En trio, la jeune chanteuse engagée embarque le maloya de son île natale de la Réunion sur des sentiers singuliers...

En 2018, Ann O’Aro débarquait comme une éruption volcanique avec un premier album enragé et bouleversant. Sur une musique enracinée dans le maloya (le style traditionnel de la Réunion), la jeune Réunionnaise exorcisait en chantant une enfance blessée par l’inceste, la maltraitance et le suicide de son père. Cette confession violente aura au moins eu le mérite de lancer sa carrière d’artiste, entre danse et musique.

Ann O’Aro n’a pas tourné la page de son passé, mais elle écrit un nouveau chapitre de sa discographie avec Longoz. Dans une formule musicale différente, d’abord éprouvée sur scène : avec un percussionniste (Bino Waro) et un tromboniste (Teddy Doris), elle s’éloigne de la forme du maloya traditionnel. Mais elle l’embrasse sur le fond : la poésie créole, pour chanter les tréfonds de l’âme humaine, de l’addiction alcoolique en passant par la sexualité contrainte, encore et toujours l’inceste, ou tout simplement l’amour. L’accompagnement musical est dépouillé, et le ton grave. Mais pas plombé.

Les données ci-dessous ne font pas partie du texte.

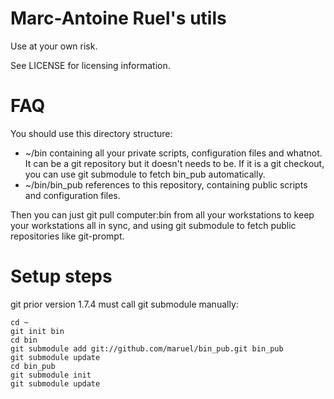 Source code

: Marc-Antoine Ruel's utils
=========================

Use at your own risk.

See LICENSE for licensing information.


FAQ
===

You should use this directory structure:

-   ~/bin containing all your private scripts, configuration files and whatnot.
    It can be a git repository but it doesn't needs to be. If it is a git
    checkout, you can use git submodule to fetch bin_pub automatically.
-   ~/bin/bin_pub references to this repository, containing public scripts and
    configuration files.

Then you can just git pull computer:bin from all your workstations to keep your
workstations all in sync, and using git submodule to fetch public repositories
like git-prompt.


Setup steps
===========

git prior version 1.7.4 must call git submodule manually:

    cd ~
    git init bin
    cd bin
    git submodule add git://github.com/maruel/bin_pub.git bin_pub
    git submodule update
    cd bin_pub
    git submodule init
    git submodule update
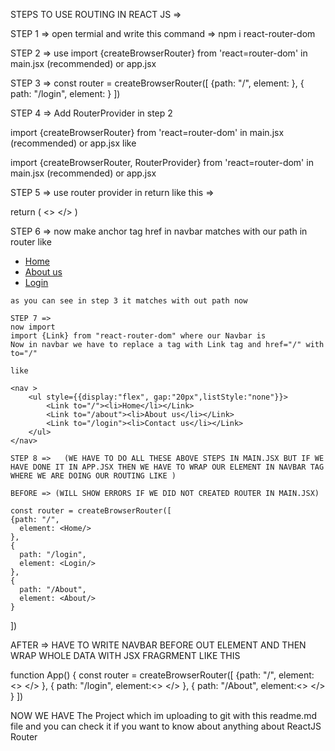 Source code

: STEPS TO USE ROUTING IN REACT JS =>

STEP 1 => open termial and write this command =>
npm i react-router-dom

STEP 2 => use 
import {createBrowserRouter} from 'react=router-dom' in main.jsx (recommended) or app.jsx

STEP 3 =>
const router = createBrowserRouter([
    {path: "/",
      element: <Home/>
    },
    {
      path: "/login",
      element: <Login/>
    }
  ])


STEP 4 => Add RouterProvider in step 2 

import {createBrowserRouter} from 'react=router-dom' in main.jsx (recommended) or app.jsx
like 

import {createBrowserRouter, RouterProvider} from 'react=router-dom' in main.jsx (recommended) or app.jsx


STEP 5 => 
use router provider in return like this =>

return (
    <>
    <Navbar/>
    <RouterProvider router={router}/>
    </>
  )


 STEP 6 =>  now make anchor tag href in navbar matches with our path in router like 
  <nav >
        <ul style={{display:"flex", gap:"20px",listStyle:"none"}}>
            <a href="/"><li>Home</li></a>
            <a href="/about"><li>About us</li></a>
            <a href="/login"><li>Login</li></a>
        </ul>
    </nav>

    as you can see in step 3 it matches with out path now 

    STEP 7 =>
    now import 
    import {Link} from "react-router-dom" where our Navbar is
    Now in navbar we have to replace a tag with Link tag and href="/" with to="/"

    like 

    <nav >
        <ul style={{display:"flex", gap:"20px",listStyle:"none"}}>
            <Link to="/"><li>Home</li></Link>
            <Link to="/about"><li>About us</li></Link>
            <Link to="/login"><li>Contact us</li></Link>
        </ul>
    </nav>

    STEP 8 =>   (WE HAVE TO DO ALL THESE ABOVE STEPS IN MAIN.JSX BUT IF WE HAVE DONE IT IN APP.JSX THEN WE HAVE TO WRAP OUR ELEMENT IN NAVBAR TAG WHERE WE ARE DOING OUR ROUTING LIKE )

    BEFORE => (WILL SHOW ERRORS IF WE DID NOT CREATED ROUTER IN MAIN.JSX)

    const router = createBrowserRouter([
    {path: "/",
      element: <Home/>
    },
    {
      path: "/login",
      element: <Login/>
    },
    {
      path: "/About",
      element: <About/>
    }
  ])

  AFTER => HAVE TO WRITE NAVBAR BEFORE OUT ELEMENT AND THEN WRAP WHOLE DATA WITH JSX FRAGRMENT LIKE THIS 



  function App() {
  const router = createBrowserRouter([
    {path: "/",
      element:<> <Navbar/><Home/></>
    },
    {
      path: "/login",
      element:<> <Navbar/><Login/></>
    },
    {
      path: "/About",
      element:<> <Navbar/><About/></>
    }
  ])

  


  NOW WE HAVE The Project which im uploading to git with this readme.md file and you can check it if you want to know about anything about ReactJS Router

Ann O'Aro - Longoz l Néo Géo Nova

Radio Nova

Car ce qui sauve la musique d’Ann O’Aro, c’est toujours sa voix, dense et dansante, qui doit autant au blues qu’au maloya et tire parfois vers le flamenco. Une voix de femme sorcière, qui cherche la transe. Il y a quelque chose de liturgique dans le maloya d’Ann O’Aro, une puissance surnaturelle qui s’élève des rythmes ternaires et des chœurs. Le trombone emmène parfois les chansons de Longoz vers les rituels vaudous de la Nouvelle-Orléans, un autre monde créole dont Ann O’Aro n’a jamais fini d’explorer les secrets.